> Problem to solve
The string "Elevation" appears in some lines of the entries that follow; copy each such line.

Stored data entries
************
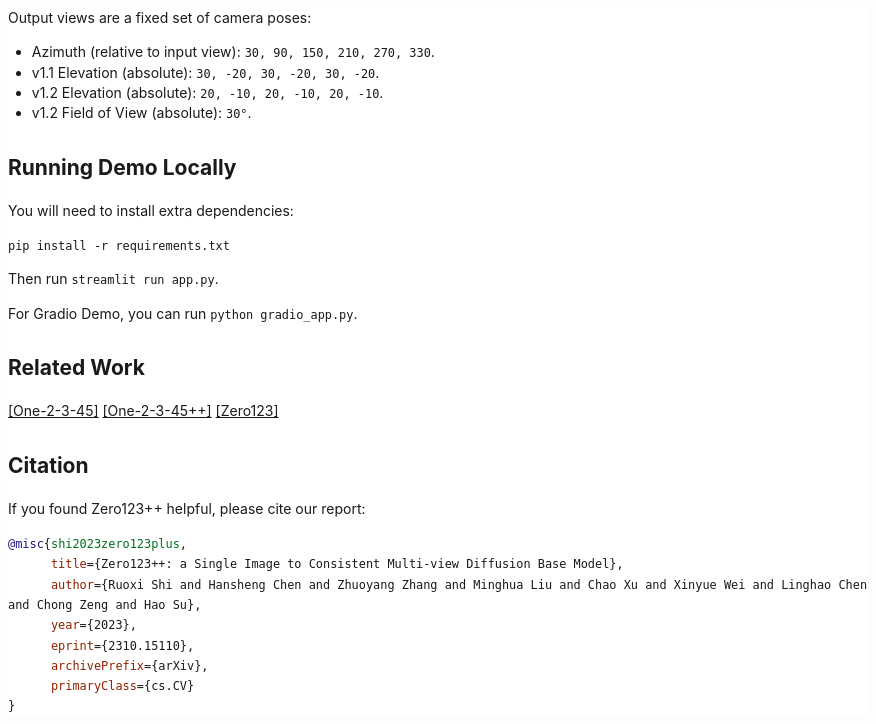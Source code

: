 Output views are a fixed set of camera poses:

+ Azimuth (relative to input view): `30, 90, 150, 210, 270, 330`.
+ v1.1 Elevation (absolute): `30, -20, 30, -20, 30, -20`.
+ v1.2 Elevation (absolute): `20, -10, 20, -10, 20, -10`.
+ v1.2 Field of View (absolute): `30°`.

## Running Demo Locally

You will need to install extra dependencies:
```
pip install -r requirements.txt
```

Then run `streamlit run app.py`.

For Gradio Demo, you can run `python gradio_app.py`.

## Related Work
[\[One-2-3-45\]](https://github.com/One-2-3-45/One-2-3-45) [\[One-2-3-45++\]](https://sudo-ai-3d.github.io/One2345plus_page/) [\[Zero123\]](https://github.com/cvlab-columbia/zero123)

## Citation

If you found Zero123++ helpful, please cite our report:
```bibtex
@misc{shi2023zero123plus,
      title={Zero123++: a Single Image to Consistent Multi-view Diffusion Base Model}, 
      author={Ruoxi Shi and Hansheng Chen and Zhuoyang Zhang and Minghua Liu and Chao Xu and Xinyue Wei and Linghao Chen and Chong Zeng and Hao Su},
      year={2023},
      eprint={2310.15110},
      archivePrefix={arXiv},
      primaryClass={cs.CV}
}
```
************
> Task answer
+ v1.1 Elevation (absolute): `30, -20, 30, -20, 30, -20`.
+ v1.2 Elevation (absolute): `20, -10, 20, -10, 20, -10`.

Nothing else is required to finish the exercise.